» **ASSIGNMENT**:
Lines in the records below that contain the word "different" must each be copied.

----

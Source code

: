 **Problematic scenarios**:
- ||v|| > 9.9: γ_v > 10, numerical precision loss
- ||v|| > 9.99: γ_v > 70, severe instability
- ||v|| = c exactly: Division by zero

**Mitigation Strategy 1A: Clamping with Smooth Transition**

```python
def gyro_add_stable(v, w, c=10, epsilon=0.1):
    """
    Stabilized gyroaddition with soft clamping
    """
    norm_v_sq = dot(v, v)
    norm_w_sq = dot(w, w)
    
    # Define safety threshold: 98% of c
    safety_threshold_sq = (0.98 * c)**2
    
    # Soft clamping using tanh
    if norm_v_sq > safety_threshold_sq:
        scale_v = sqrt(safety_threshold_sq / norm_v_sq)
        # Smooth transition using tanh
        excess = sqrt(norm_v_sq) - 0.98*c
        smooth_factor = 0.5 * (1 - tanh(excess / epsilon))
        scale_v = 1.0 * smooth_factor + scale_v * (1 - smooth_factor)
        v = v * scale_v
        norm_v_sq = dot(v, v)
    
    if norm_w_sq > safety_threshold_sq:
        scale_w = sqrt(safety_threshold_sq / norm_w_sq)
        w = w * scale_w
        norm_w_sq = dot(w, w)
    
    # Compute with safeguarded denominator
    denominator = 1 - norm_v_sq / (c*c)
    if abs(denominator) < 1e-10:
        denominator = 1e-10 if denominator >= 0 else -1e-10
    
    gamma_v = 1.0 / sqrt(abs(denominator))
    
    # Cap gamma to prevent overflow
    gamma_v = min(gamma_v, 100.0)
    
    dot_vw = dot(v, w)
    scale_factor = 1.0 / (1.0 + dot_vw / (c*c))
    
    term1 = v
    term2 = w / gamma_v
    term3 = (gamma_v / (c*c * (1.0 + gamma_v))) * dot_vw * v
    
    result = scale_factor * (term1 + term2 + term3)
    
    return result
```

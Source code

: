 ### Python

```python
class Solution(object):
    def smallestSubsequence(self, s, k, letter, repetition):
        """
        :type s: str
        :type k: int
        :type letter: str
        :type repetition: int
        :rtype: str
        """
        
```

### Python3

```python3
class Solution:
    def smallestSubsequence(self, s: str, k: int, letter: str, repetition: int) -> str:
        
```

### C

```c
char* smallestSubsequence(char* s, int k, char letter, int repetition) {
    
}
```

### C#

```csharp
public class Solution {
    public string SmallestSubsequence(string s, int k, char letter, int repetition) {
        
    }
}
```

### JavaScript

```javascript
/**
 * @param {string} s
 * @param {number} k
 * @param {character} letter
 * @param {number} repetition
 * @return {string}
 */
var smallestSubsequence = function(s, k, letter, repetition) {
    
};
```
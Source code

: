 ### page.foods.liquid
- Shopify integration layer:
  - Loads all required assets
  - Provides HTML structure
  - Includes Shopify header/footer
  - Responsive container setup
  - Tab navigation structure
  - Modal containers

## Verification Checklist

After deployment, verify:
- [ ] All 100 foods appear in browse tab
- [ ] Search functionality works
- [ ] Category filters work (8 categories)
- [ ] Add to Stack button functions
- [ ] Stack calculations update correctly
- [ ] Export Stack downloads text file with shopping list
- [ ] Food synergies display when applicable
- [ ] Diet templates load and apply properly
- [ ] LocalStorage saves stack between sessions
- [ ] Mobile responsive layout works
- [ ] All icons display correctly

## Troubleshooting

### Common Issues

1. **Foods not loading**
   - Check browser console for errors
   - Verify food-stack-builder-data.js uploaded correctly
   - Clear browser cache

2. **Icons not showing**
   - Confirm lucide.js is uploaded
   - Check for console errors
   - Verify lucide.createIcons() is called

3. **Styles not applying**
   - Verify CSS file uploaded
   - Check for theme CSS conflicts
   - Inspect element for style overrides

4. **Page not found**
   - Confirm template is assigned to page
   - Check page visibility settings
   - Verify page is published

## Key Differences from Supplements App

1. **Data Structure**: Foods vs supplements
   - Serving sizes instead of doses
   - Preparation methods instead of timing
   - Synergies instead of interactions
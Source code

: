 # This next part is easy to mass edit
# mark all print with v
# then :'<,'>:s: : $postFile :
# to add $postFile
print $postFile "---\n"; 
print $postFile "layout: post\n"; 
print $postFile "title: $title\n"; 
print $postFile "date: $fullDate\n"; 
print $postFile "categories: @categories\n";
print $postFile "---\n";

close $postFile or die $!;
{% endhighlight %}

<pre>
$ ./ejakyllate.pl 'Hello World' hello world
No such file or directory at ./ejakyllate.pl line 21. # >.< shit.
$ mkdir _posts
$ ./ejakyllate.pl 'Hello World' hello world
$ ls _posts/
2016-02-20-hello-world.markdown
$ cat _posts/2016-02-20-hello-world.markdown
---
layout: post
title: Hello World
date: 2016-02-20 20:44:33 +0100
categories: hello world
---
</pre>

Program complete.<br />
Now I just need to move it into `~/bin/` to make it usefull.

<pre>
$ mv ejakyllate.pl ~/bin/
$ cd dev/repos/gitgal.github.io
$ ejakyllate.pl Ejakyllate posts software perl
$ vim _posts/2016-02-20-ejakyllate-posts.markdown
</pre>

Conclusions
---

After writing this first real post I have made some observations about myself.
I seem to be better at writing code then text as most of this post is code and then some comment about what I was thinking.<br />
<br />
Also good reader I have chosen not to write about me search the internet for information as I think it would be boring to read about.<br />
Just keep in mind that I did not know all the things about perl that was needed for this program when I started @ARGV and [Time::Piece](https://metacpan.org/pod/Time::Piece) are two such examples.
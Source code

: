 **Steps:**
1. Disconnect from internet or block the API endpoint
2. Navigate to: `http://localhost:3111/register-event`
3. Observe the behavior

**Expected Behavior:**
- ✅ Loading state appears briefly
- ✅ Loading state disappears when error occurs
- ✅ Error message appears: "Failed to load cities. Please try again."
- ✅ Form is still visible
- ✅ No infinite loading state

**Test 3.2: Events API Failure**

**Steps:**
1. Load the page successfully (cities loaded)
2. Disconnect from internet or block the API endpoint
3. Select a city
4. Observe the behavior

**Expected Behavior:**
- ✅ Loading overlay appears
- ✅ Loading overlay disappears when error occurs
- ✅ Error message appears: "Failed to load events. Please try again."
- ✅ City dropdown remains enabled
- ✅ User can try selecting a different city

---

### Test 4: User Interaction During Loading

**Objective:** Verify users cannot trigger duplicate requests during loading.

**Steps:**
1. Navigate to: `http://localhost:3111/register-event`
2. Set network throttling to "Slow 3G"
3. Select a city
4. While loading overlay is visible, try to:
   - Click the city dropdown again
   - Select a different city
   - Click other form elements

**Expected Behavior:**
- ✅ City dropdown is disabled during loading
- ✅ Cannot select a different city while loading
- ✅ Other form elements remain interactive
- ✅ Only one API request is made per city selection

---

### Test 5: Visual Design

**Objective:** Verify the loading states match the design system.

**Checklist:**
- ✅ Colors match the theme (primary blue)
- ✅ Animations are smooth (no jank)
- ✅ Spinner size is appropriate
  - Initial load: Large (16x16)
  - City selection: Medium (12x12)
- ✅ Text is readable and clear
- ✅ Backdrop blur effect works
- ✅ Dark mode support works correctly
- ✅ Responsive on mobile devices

----

» **ANSWER SECTION**:
- ✅ User can try selecting a different city
   - Select a different city
- ✅ Cannot select a different city while loading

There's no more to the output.